What needs to be done: Scan the lines below for "SetPlugin" and copy the matches.

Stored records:
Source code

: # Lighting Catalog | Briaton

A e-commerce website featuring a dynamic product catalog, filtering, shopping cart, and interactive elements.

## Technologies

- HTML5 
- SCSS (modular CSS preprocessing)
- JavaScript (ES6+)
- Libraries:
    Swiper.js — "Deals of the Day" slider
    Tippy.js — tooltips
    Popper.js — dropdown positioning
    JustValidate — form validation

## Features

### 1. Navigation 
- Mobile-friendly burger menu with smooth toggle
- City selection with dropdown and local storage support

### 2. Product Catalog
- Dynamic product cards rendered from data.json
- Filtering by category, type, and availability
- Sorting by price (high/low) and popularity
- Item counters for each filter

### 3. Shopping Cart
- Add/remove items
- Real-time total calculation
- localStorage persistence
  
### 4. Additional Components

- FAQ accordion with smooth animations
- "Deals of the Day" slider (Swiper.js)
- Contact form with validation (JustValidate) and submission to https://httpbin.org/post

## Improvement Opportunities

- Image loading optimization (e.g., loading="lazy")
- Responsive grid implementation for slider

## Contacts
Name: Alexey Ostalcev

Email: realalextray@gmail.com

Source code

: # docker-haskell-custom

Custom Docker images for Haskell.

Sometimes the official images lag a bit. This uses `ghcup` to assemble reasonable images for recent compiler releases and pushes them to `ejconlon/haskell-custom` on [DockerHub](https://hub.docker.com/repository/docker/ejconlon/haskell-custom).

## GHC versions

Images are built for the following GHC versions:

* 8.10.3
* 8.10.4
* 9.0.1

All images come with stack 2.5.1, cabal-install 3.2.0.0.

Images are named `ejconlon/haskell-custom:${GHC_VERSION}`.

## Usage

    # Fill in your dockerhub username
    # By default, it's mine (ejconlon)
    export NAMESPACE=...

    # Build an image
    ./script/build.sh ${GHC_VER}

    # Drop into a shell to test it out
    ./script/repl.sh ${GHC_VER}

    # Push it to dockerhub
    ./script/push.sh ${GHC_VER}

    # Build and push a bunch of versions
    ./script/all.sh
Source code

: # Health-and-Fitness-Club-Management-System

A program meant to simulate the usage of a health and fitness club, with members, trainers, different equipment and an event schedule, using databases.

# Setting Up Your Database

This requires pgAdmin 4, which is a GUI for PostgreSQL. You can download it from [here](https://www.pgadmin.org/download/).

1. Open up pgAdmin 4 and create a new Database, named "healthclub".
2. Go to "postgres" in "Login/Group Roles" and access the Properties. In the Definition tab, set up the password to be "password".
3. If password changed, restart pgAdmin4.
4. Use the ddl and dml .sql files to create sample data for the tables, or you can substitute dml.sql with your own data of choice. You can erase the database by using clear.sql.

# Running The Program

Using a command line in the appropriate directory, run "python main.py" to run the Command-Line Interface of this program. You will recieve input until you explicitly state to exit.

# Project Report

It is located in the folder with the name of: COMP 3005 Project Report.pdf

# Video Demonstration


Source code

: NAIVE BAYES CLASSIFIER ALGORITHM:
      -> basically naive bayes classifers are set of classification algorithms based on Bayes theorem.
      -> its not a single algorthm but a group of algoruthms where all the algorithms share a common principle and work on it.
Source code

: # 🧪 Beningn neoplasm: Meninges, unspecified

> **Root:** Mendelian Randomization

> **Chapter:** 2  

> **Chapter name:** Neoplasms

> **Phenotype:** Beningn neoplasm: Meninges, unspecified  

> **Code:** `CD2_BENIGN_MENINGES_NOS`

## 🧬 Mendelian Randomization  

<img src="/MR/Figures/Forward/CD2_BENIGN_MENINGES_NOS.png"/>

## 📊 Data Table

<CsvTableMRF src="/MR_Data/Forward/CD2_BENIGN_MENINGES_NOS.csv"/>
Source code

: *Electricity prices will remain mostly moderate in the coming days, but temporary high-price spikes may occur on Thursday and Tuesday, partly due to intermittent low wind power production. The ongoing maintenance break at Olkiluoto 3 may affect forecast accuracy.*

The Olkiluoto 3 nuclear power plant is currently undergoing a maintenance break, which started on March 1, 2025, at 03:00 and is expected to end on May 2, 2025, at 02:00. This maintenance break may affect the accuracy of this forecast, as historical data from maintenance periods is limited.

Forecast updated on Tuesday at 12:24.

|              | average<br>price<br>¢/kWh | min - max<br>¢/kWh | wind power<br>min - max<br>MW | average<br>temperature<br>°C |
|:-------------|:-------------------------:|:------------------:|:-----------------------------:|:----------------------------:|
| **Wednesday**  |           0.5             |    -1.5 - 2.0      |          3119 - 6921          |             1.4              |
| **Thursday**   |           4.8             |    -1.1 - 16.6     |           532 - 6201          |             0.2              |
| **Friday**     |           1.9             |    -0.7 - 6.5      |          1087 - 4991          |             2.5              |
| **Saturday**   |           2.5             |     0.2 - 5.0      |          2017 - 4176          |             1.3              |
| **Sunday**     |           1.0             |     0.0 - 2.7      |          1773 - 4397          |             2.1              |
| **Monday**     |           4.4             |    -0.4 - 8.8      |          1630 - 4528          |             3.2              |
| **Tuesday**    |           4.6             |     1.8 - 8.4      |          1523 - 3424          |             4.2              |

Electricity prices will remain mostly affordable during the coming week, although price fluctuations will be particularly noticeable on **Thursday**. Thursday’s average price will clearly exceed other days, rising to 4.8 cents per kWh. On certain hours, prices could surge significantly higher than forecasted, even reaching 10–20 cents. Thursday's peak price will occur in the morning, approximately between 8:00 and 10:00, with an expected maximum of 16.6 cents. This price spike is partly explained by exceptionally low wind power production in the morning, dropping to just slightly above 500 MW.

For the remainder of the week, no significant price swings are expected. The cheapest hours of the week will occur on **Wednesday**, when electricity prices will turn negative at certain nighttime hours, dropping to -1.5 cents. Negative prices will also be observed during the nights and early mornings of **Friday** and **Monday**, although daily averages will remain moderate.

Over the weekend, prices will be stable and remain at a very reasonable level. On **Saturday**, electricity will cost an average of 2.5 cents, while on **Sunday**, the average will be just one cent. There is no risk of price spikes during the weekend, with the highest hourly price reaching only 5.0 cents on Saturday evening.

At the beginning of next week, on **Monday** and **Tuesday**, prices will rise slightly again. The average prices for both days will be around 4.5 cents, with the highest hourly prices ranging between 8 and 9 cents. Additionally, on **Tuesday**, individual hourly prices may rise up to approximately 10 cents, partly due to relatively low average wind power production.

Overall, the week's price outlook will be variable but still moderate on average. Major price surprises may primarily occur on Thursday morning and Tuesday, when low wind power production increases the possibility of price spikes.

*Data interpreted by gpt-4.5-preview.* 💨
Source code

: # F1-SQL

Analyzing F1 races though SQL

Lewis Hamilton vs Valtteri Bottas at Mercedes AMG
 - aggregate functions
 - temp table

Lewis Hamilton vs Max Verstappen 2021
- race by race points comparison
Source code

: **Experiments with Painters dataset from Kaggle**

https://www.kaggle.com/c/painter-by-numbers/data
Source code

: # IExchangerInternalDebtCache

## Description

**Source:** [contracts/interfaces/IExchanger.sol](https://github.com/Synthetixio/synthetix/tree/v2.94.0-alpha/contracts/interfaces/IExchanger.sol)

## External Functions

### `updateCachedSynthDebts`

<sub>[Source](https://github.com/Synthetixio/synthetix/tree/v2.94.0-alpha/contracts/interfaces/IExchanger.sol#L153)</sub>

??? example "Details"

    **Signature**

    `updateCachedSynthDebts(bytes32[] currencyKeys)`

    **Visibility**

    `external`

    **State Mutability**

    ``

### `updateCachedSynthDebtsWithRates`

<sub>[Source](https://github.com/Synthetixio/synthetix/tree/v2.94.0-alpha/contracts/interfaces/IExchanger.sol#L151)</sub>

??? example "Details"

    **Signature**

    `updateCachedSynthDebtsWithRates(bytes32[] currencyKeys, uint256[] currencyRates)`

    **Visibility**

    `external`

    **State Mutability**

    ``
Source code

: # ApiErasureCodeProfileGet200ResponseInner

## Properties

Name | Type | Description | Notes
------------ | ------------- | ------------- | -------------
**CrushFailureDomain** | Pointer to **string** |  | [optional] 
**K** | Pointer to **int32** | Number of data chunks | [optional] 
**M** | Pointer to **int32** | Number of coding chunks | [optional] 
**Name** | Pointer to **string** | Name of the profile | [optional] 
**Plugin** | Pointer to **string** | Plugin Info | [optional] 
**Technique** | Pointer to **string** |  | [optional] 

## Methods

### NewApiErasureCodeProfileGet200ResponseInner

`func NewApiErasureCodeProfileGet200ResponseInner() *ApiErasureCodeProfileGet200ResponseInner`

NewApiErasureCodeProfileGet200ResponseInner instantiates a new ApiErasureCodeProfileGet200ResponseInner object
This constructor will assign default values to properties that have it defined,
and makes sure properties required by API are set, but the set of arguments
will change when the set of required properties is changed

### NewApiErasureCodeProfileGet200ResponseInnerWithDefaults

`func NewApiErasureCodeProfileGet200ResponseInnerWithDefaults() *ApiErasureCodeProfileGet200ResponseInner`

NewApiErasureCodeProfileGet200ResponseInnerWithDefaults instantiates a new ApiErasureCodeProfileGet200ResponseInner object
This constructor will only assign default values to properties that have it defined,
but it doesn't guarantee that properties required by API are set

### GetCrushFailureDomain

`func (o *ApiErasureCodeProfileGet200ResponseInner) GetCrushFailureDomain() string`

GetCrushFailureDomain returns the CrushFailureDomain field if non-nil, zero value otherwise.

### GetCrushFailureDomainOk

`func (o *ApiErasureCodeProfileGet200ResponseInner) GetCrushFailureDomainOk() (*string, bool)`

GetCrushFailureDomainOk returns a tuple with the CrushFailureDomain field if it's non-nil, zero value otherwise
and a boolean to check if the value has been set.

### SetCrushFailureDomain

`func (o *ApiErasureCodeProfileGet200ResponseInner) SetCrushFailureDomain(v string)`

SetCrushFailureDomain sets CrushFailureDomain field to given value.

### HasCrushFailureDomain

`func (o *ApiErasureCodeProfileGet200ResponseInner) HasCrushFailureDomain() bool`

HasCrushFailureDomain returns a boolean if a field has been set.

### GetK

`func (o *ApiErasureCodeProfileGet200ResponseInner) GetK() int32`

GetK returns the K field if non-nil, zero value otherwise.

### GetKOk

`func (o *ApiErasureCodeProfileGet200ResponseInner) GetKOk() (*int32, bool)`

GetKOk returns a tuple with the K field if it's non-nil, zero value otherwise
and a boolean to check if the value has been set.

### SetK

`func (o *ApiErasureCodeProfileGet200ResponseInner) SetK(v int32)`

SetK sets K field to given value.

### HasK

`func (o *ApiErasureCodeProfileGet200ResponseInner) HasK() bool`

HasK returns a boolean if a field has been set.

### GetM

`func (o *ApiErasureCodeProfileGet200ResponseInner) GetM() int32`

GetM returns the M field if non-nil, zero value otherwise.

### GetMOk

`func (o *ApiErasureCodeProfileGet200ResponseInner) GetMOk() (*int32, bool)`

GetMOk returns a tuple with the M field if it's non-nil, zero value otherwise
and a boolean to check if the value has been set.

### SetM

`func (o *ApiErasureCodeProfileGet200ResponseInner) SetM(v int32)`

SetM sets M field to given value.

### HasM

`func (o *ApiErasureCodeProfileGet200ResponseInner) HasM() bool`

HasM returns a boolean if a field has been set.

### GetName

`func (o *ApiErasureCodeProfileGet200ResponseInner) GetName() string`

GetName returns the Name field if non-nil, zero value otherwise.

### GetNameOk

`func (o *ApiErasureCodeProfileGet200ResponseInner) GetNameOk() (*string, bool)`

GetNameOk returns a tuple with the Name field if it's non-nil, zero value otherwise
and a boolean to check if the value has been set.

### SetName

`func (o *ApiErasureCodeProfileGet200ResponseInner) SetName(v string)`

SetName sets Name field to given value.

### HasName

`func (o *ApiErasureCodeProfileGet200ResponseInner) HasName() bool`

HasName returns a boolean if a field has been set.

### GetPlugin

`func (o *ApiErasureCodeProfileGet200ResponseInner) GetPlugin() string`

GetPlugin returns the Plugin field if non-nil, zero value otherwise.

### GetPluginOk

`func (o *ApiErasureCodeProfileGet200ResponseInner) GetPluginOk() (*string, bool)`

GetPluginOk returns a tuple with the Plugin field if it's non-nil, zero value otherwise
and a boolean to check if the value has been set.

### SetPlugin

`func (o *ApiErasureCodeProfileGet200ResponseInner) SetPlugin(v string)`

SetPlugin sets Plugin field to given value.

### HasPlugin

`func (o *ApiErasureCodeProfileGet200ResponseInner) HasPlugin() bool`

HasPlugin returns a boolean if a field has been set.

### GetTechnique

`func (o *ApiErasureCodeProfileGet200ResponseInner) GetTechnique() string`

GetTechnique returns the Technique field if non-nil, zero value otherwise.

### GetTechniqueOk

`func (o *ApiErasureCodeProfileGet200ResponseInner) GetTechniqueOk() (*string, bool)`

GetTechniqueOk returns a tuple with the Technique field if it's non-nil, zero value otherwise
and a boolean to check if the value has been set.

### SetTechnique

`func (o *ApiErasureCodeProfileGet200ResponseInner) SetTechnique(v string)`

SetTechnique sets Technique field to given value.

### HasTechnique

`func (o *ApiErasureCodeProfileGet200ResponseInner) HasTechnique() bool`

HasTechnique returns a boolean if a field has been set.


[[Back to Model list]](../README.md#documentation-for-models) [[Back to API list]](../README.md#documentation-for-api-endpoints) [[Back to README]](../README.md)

Expected output:
### SetPlugin
`func (o *ApiErasureCodeProfileGet200ResponseInner) SetPlugin(v string)`
SetPlugin sets Plugin field to given value.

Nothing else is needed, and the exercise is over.